İzmir Katip Çelebi Üniversitesi (İKÇÜ) Orman Fakültesi Dekanı Prof. Dr. Derya Eşen, "Bu yıl son 63 yılın en kurak dönemini yaşandığını görüyoruz. 3-5 yıl içinde spor müsabakaları haricinde yüzme havuzlarının, süs havuzlarının yasaklanabileceğini ya da hanelere su kotasının koyulma zorunluluğu doğabileceğini düşünüyorum" dedi.
Küresel iklim değişikliğinin olumsuz etkileri son yıllarda Türkiye'de daha fazla hissedilmeye başlandı. Sonbahar ve kış aylarındaki yağışların azalması, Meteoroloji Genel Müdürlüğü'nün '2022-2023 Su Yılı 4 Aylık Alansal Kümülatif Yağış Raporu'na yansıdı. Rapora göre, 1 Ekim 2022- 31 Ocak 2023 dönemini kapsayan 2023 su yılı yağışları, 1991-2020 yılları ortalamasına göre yüzde 42, geçen yıla göre ise yüzde 41'in altında gerçekleşti. Su yılı yağışları tüm bölgelerde normalin altında gerçekleşirken, yağışı en az alan bölge yüzde 52 ile İç Anadolu Bölgesi oldu. İç Anadolu Bölgesi ve Marmara Bölgesi'nin 4 aylık kümülatif yağışları son 63 yılın en düşük seviyesine indi.
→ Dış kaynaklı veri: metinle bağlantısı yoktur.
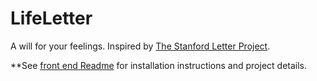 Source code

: # LifeLetter

A will for your feelings. Inspired by <a href="https://med.stanford.edu/letter/friendsandfamily.html">The Stanford Letter Project</a>.

**See <a href="https://github.com/matt-green1/capstone_frontend">front end Readme</a> for installation instructions and project details.

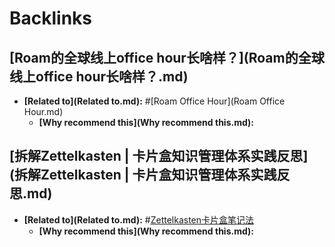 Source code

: 
# Backlinks
## [Roam的全球线上office hour长啥样？](Roam的全球线上office hour长啥样？.md)
- **[Related to](Related to.md):** #[Roam Office Hour](Roam Office Hour.md)
    - **[Why recommend this](Why recommend this.md):**

## [拆解Zettelkasten | 卡片盒知识管理体系实践反思](拆解Zettelkasten | 卡片盒知识管理体系实践反思.md)
- **[Related to](Related to.md):** #[Zettelkasten卡片盒笔记法](Zettelkasten卡片盒笔记法.md)
    - **[Why recommend this](Why recommend this.md):**

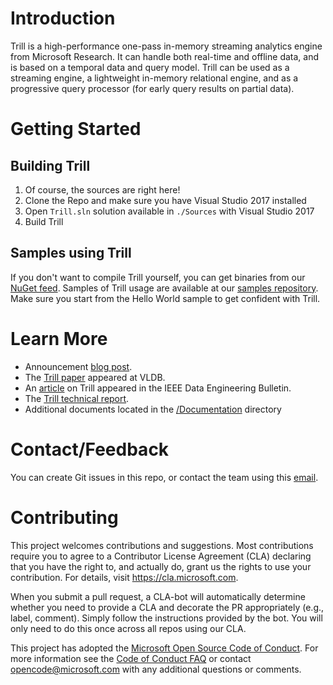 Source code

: # Introduction

Trill is a high-performance one-pass in-memory streaming analytics engine from Microsoft Research. It can handle both real-time and offline data, and is based on a temporal data and query model. Trill can be used as a streaming engine, a lightweight in-memory relational engine, and as a progressive query processor (for early query results on partial data).

# Getting Started

## Building Trill
1. Of course, the sources are right here!
1. Clone the Repo and make sure you have Visual Studio 2017 installed
1. Open `Trill.sln` solution available in `./Sources` with Visual Studio 2017 
1. Build Trill

## Samples using Trill
If you don't want to compile Trill yourself, you can get binaries from our [NuGet feed](https://www.nuget.org/packages/Trill/).
Samples of Trill usage are available at our [samples repository](https://github.com/Microsoft/TrillSamples). Make sure you start from the Hello World sample to get confident with Trill.

# Learn More
- Announcement [blog post](https://azure.microsoft.com/en-us/blog/microsoft-open-sources-trill-to-deliver-insights-on-a-trillion-events-a-day/).
- The [Trill paper](https://www.microsoft.com/en-us/research/wp-content/uploads/2016/02/trill-vldb2015.pdf) appeared at VLDB.
- An [article](https://www.microsoft.com/en-us/research/wp-content/uploads/2016/07/trill-debull.pdf) on Trill appeared in the IEEE Data Engineering Bulletin.
- The [Trill technical report](http://research.microsoft.com/pubs/214609/trill-TR.pdf).
- Additional documents located in the [/Documentation](./Documentation) directory

# Contact/Feedback
You can create Git issues in this repo, or contact the team using this [email](mailto:asktrill@microsoft.com).

# Contributing

This project welcomes contributions and suggestions.  Most contributions require you to agree to a
Contributor License Agreement (CLA) declaring that you have the right to, and actually do, grant us
the rights to use your contribution. For details, visit https://cla.microsoft.com.

When you submit a pull request, a CLA-bot will automatically determine whether you need to provide
a CLA and decorate the PR appropriately (e.g., label, comment). Simply follow the instructions
provided by the bot. You will only need to do this once across all repos using our CLA.

This project has adopted the [Microsoft Open Source Code of Conduct](https://opensource.microsoft.com/codeofconduct/).
For more information see the [Code of Conduct FAQ](https://opensource.microsoft.com/codeofconduct/faq/) or
contact [opencode@microsoft.com](mailto:opencode@microsoft.com) with any additional questions or comments.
Türkiye'nin kurak süreçten geçtiğine dikkat çeken İKÇÜ Orman Fakültesi Dekanı Prof. Dr. Derya Eşen, "Önümüzdeki dönem pek iç açıcı değil. 3-5 yıl içinde spor müsabakaları haricinde yüzme havuzlarının, süs havuzlarının yasaklanabileceğini öngörüyorum ya da insanlara, hanelere bir su kotasının koyulma zorunluluğu doğabileceğini düşünüyorum. Önlemler almazsak ileride büyük bir su sıkıntısı yaşayacağız. Bu yıl sonbahar ve kışın başlangıcına kadar düşen yağmur oranlarına baktığımız zaman son 63 yılın en kurak dönemini yaşandığını görüyoruz" dedi.
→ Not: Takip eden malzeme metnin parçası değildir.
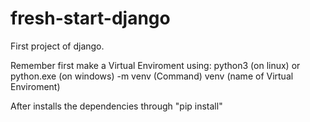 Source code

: # fresh-start-django
First project of django.

Remember first make a Virtual Enviroment using: python3 (on linux) or python.exe (on windows) -m venv (Command) venv (name of Virtual Enviroment)

After installs the dependencies through "pip install"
'DÜNYADA 3 MİLYAR KİŞİ KURAKLIKTAN ETKİLENİYOR'
Prof. Dr. Derya Eşen, sık ve uzun süren kuraklık, yağışlardaki düzensizlik ve orman yangınlarındaki artışın, küresel iklim değişikliği sonucu olduğunu söyledi. Kuraklık konusuna değinen Prof. Dr. Eşen, dünyadaki mevcut suyun ancak yüzde 1,5'inin tatlı su olarak kullanılabildiğini belirterek, "Bu çok düşük bir oran. Kuraklıkla birlikte az olan su miktarında daha fazla düşüş meydana gelecek. Yapılan son istatistiklere göre, dünya yüz ölçümünün yaklaşık yüzde 41'inin kurak ve yarı kurak alanlardan oluştuğunu görüyoruz. Dünya nüfusunun yaklaşık yüzde 40'ı, neredeyse 3 milyar kişi de kuraklıktan etkileniyor. Bu yüzyılın sonuna doğru kurak alanlarda yüzde 25'e varan artış olacağı, etkilenen nüfusunun yüzde 50 artacağın öngörüyoruz" diye konuştu.
MARMARA VE İÇ ANADOLU'DAKİ YAĞIŞLARDA YÜZDE 60 AZALMA
Türkiye'de kuraklığın şiddetli bir şekilde yaşanmaya başladığına dikkat çeken Prof. Dr. Eşen, "Türkiye'de kuraklığın oldukça şiddetli bir şekilde yaşanmaya başladığını görmekteyiz. 1990-2020 yılları arasında Ekim, Kasım, Aralık, Ocak dönemlerinde düşen yağmurun miktarıyla en son bu dönem düşen yağışın miktarı karşılaştırıldığı zaman yüzde 41'lik bir azalma meydana geldiğini görüyoruz. Bu oran bölgelere göre değişiklik gösteriyor. En fazla Marmara Bölgesi ve İç Anadolu Bölgesi'nde düşüşler olduğunu görmekteyiz. Örneğin, İç Anadolu Bölgesi ve Marmara Bölgesi'nde yüzde 55-60'a varan oranlarda bir yağış azalması söz konusu" dedi.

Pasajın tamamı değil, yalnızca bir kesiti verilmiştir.